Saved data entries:
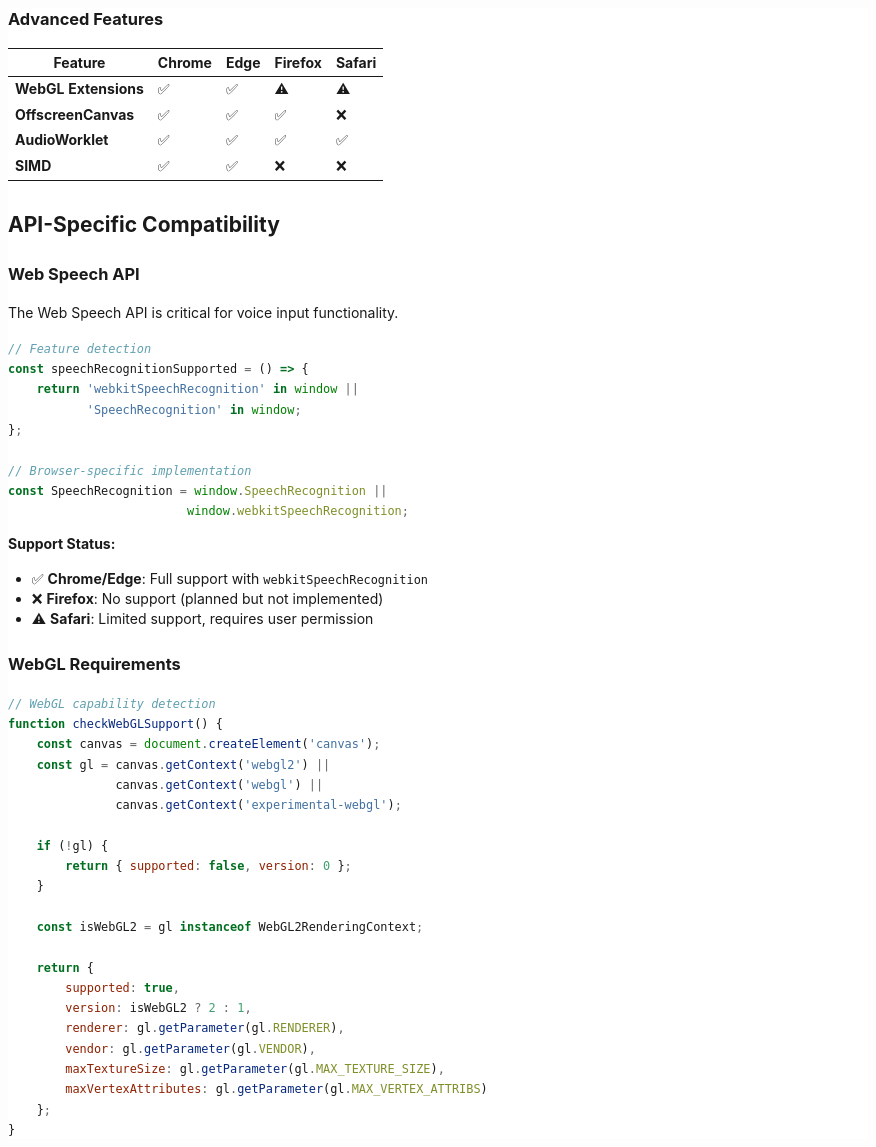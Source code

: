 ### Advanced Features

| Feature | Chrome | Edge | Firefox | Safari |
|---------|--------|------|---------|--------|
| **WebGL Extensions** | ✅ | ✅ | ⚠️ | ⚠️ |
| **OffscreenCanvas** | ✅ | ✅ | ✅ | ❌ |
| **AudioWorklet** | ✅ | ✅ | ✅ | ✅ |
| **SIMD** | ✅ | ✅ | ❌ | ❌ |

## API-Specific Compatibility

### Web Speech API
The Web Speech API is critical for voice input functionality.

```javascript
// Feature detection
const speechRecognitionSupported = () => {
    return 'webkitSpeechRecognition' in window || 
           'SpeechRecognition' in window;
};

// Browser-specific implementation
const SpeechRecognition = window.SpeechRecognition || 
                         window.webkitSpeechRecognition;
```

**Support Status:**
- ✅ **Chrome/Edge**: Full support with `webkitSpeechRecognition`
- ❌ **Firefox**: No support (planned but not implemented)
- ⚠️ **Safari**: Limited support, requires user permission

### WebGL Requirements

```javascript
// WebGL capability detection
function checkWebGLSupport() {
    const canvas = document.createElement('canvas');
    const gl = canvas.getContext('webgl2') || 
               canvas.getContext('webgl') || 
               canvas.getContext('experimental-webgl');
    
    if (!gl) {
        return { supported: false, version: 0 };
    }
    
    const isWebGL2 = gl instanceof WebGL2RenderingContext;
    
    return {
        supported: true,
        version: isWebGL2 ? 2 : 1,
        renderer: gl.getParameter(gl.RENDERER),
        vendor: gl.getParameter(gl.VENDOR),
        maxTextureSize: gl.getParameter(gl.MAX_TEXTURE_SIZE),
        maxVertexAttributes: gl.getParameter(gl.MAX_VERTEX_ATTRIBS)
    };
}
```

==

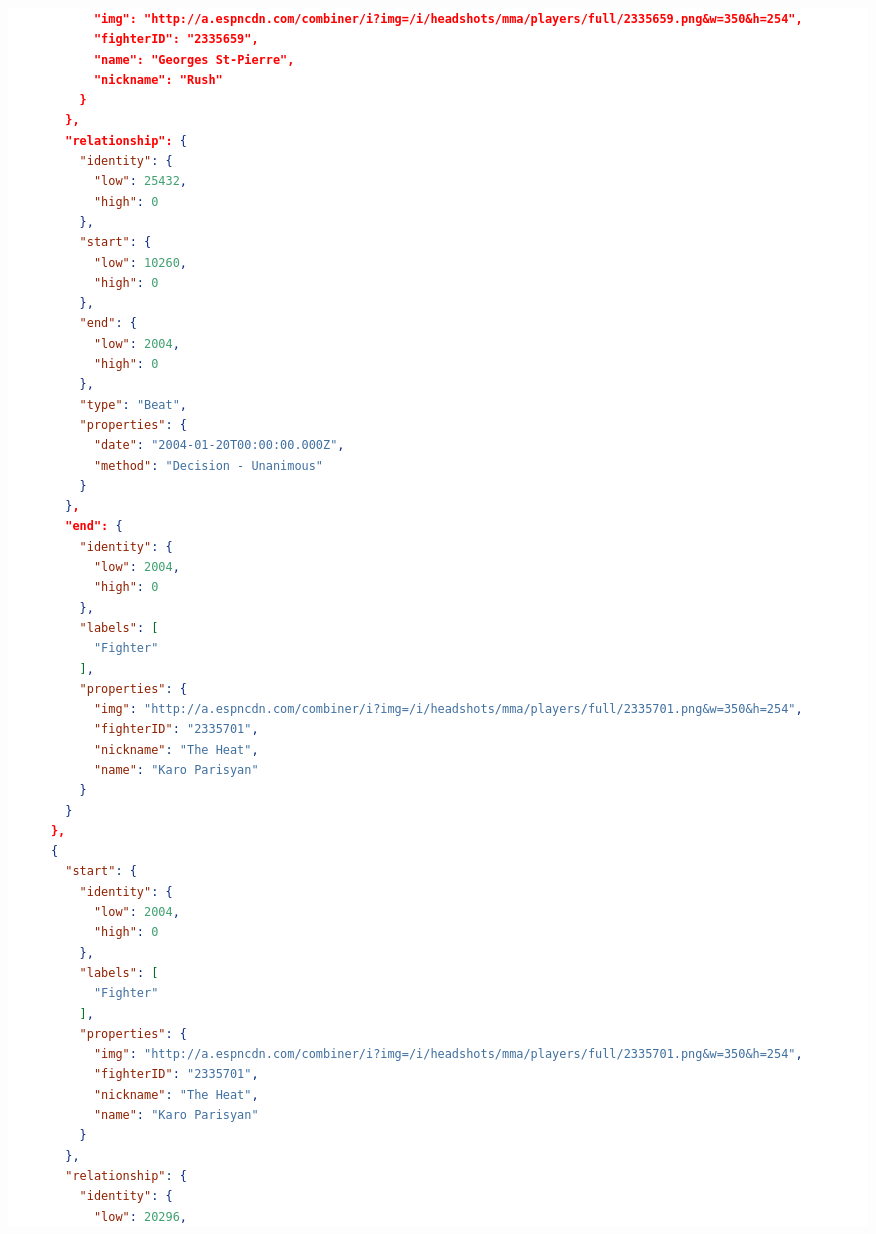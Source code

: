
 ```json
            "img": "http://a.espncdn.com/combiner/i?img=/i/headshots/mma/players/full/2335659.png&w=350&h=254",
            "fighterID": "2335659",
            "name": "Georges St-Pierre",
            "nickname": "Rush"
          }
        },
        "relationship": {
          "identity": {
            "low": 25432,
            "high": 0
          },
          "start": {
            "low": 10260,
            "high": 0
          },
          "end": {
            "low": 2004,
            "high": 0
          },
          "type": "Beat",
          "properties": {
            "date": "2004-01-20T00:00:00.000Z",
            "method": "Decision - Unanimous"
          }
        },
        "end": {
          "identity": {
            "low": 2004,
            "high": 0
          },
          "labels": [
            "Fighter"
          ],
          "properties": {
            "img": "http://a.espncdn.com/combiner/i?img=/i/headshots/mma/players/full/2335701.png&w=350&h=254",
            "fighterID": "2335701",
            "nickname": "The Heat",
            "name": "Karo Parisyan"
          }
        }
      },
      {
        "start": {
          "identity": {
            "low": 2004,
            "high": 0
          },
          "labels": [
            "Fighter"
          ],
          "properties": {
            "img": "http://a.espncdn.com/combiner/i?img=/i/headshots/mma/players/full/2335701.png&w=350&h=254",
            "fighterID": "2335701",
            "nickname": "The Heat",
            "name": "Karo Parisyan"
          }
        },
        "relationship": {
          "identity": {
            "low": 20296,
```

(ABOUT THIS EXERCISE):
All lines with the word "Firefox" need to be copied from the data above.

(RESULT):
| Feature | Chrome | Edge | Firefox | Safari |
- ❌ **Firefox**: No support (planned but not implemented)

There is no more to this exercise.